Von einer denkmalgeschützten Kapelle, einem Mann, der eine Frau war und einem alten Marktplatz

Die Ortschaft Pont erscheint urkundlich erstmals i.J. 1188 im Namen des Ebruinus de Ponte, eines Wohltäters der Malmedyer Leprosenkapelle. „Zu der Brucken“ heißt der Ort in einer Urkunde des Jahres 1461, laut der der Graf von Vianden von der Herrschaft St.Vith abhängige Lehnsgüter dem Johann von der Raven zu Lehen gibt. „Bruck“ wird i.J. 1501 mit 10 Feuerstellen aufgeführt. Der Name rührte von der Amelbrücke her, die den Bachlauf im Zuge der via de Sancto Vito überquerte. Damals lag das Dorf nur zur linken Seite der Amel; dieser Teil gehörte zur Meierei Recht und juristisch zur Herrschaft Bütgenbach, während der Teil am anderen Amelufer zum Staveloter Abteigebiet gehörte. Den Namen „Brücken“ trug der Ort zuletzt von 1940 bis 1945, als unser Gebiet dem III. Reich einverleibt worden war.

In der denkmalgeschützten Kapelle werden die hl. Hubertus, Donatus und Gilles (Ägidius) verehrt. Das Gotteshaus wurde 1752 errichtet, die erste Messe fand am 1. Oktober 1753 statt. Zu der Zeit gehörte Pont noch zur Pfarrei Bellevaux. Nach dem napoleonischen Konkordat mit dem Hl. Stuhl (1801) wurden im Zuge der pfarrlichen Neustrukturierung (1803) in unserem Gebiet insgesamt 12 neue Pfarren geschaffen, darunter auch Ligneuville. Pont gehört seit der Zeit zur Pfarre Ligneuville. Die Kapelle ist ein unverputzter Bruchsteinbau mit Eckquaderung, dreiseitigem Altarraum und westlichem Firsttürmchen. Der rundbogige Eingang der Westseite trägt die Jahreszahl 1752 und in einer Muschelnische die Figur des hl. Ägidius.

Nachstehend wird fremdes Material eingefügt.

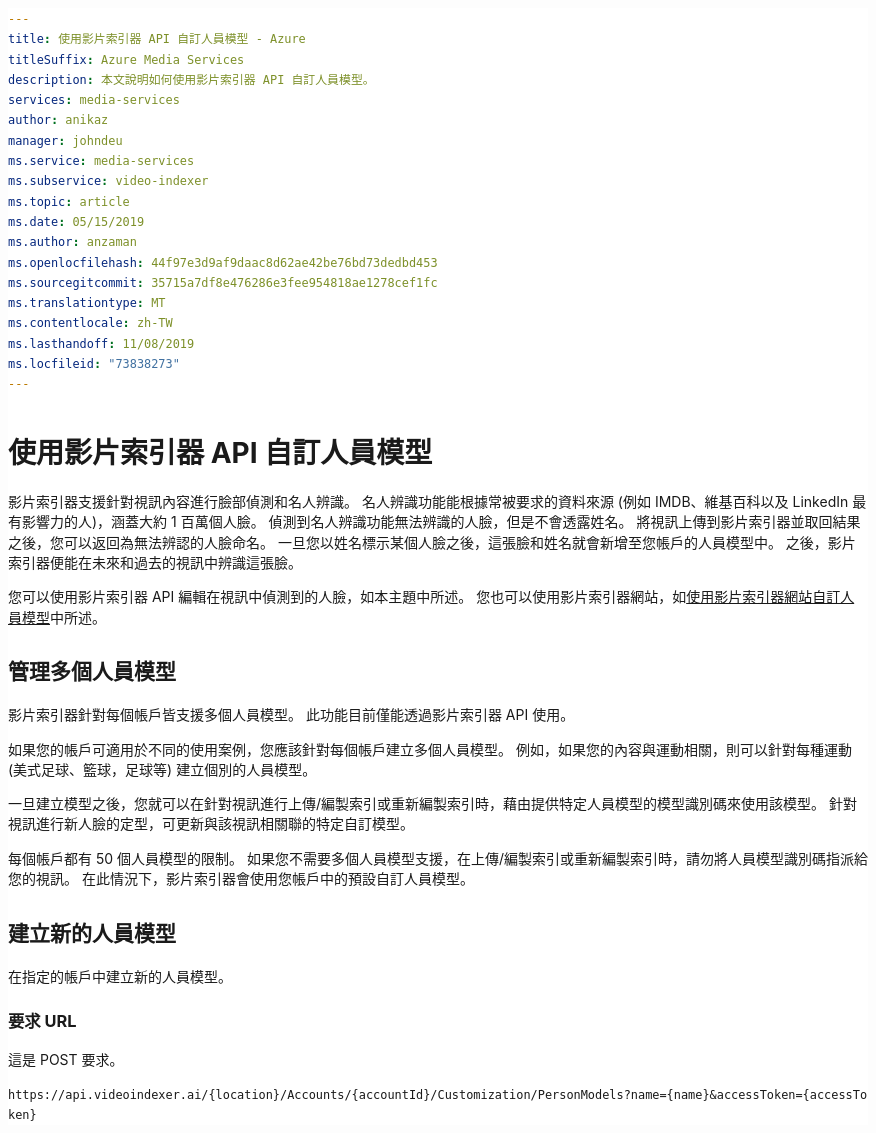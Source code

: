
 ```yaml
---
title: 使用影片索引器 API 自訂人員模型 - Azure
titleSuffix: Azure Media Services
description: 本文說明如何使用影片索引器 API 自訂人員模型。
services: media-services
author: anikaz
manager: johndeu
ms.service: media-services
ms.subservice: video-indexer
ms.topic: article
ms.date: 05/15/2019
ms.author: anzaman
ms.openlocfilehash: 44f97e3d9af9daac8d62ae42be76bd73dedbd453
ms.sourcegitcommit: 35715a7df8e476286e3fee954818ae1278cef1fc
ms.translationtype: MT
ms.contentlocale: zh-TW
ms.lasthandoff: 11/08/2019
ms.locfileid: "73838273"
---
```

# <a name="customize-a-person-model-with-the-video-indexer-api"></a>使用影片索引器 API 自訂人員模型

影片索引器支援針對視訊內容進行臉部偵測和名人辨識。 名人辨識功能能根據常被要求的資料來源 (例如 IMDB、維基百科以及 LinkedIn 最有影響力的人)，涵蓋大約 1 百萬個人臉。 偵測到名人辨識功能無法辨識的人臉，但是不會透露姓名。 將視訊上傳到影片索引器並取回結果之後，您可以返回為無法辨認的人臉命名。 一旦您以姓名標示某個人臉之後，這張臉和姓名就會新增至您帳戶的人員模型中。 之後，影片索引器便能在未來和過去的視訊中辨識這張臉。

您可以使用影片索引器 API 編輯在視訊中偵測到的人臉，如本主題中所述。 您也可以使用影片索引器網站，如[使用影片索引器網站自訂人員模型](customize-person-model-with-api.md)中所述。

## <a name="managing-multiple-person-models"></a>管理多個人員模型 

影片索引器針對每個帳戶皆支援多個人員模型。 此功能目前僅能透過影片索引器 API 使用。

如果您的帳戶可適用於不同的使用案例，您應該針對每個帳戶建立多個人員模型。 例如，如果您的內容與運動相關，則可以針對每種運動 (美式足球、籃球，足球等) 建立個別的人員模型。 

一旦建立模型之後，您就可以在針對視訊進行上傳/編製索引或重新編製索引時，藉由提供特定人員模型的模型識別碼來使用該模型。 針對視訊進行新人臉的定型，可更新與該視訊相關聯的特定自訂模型。

每個帳戶都有 50 個人員模型的限制。 如果您不需要多個人員模型支援，在上傳/編製索引或重新編製索引時，請勿將人員模型識別碼指派給您的視訊。 在此情況下，影片索引器會使用您帳戶中的預設自訂人員模型。

## <a name="create-a-new-person-model"></a>建立新的人員模型

在指定的帳戶中建立新的人員模型。 

### <a name="request-url"></a>要求 URL

這是 POST 要求。

```
https://api.videoindexer.ai/{location}/Accounts/{accountId}/Customization/PersonModels?name={name}&accessToken={accessToken}
```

Die Schule gegenüber der Kirche wurde 1890 errichtet. Seit 1825 bestand in Preußen zwar die Schulpflicht, doch sollte es in vielen Eifeldörfern noch einige Jahrzehnte dauern, bis dies auch praktisch umgesetzt war. Durch finanzielle Anreize der Regierung schaffte man den Gemeinden Erleichterungen zum Bau von Schul- und Lehrerwohnungen. Hier in Pont steuerte die Regierung 8.000 Mark zum Bau bei, der insgesamt 13.481 Mark kostete. Ab 1891 wurde hier Unterricht erteilt.

In der zweiten Hälfte des 19. Jahrhunderts wohnten mehrerer Fremde im Dorf. Unter ihnen befand sich ein gewisser Arthur Hawarden. Über sein Leben wurden mehrere Romane geschrieben und sogar einige Filme gedreht (u.a. durch Pierre Faffin und durch Filip de Pillegren). Der aus Pont stammende Joseph Dechamps arbeitete nach seiner Soldatenzeit als Haushofmeister beim Herzog von Erbon in Aachen. Mit diesem ging er auf Reisen und machte die Bekanntschaft eines Herrn Hawarden. Bald begann eine Freundschaft zwischen Dechamp und Hawarden. Bis zur Revolution von 1848 haben beide viele Reisen unternommen. Als Hawarden eines Tages inhaftiert wurde, kam seine wahre Identität ans Tageslicht: In Wirklichkeit war er eine Frau namens Meriora Gillibrand. Mit Dechamps beschloss Hawarden nach Pont zu fliehen, um eine Geschichte zu vergessen und mit dem Versteckspiel weiterzumachen. Die Geschichte hatte mit einer tragischen Liebesgeschichte begonnen: Hawarden soll zwei Liebhaber gehabt haben. Der eine brachte den anderen aus Eifersucht um. Wütend vor Schmerz gab sie dem Übriggebliebenen ein Rendezvous und tötete ihn aus Rache, wobei sie sich selbst an der Brust verletzte. Am 1. März 1863 starb sie/er im Alter von 58 Jahren und fand auf dem Friedhof von Ligneuville ihre letzte Ruhe.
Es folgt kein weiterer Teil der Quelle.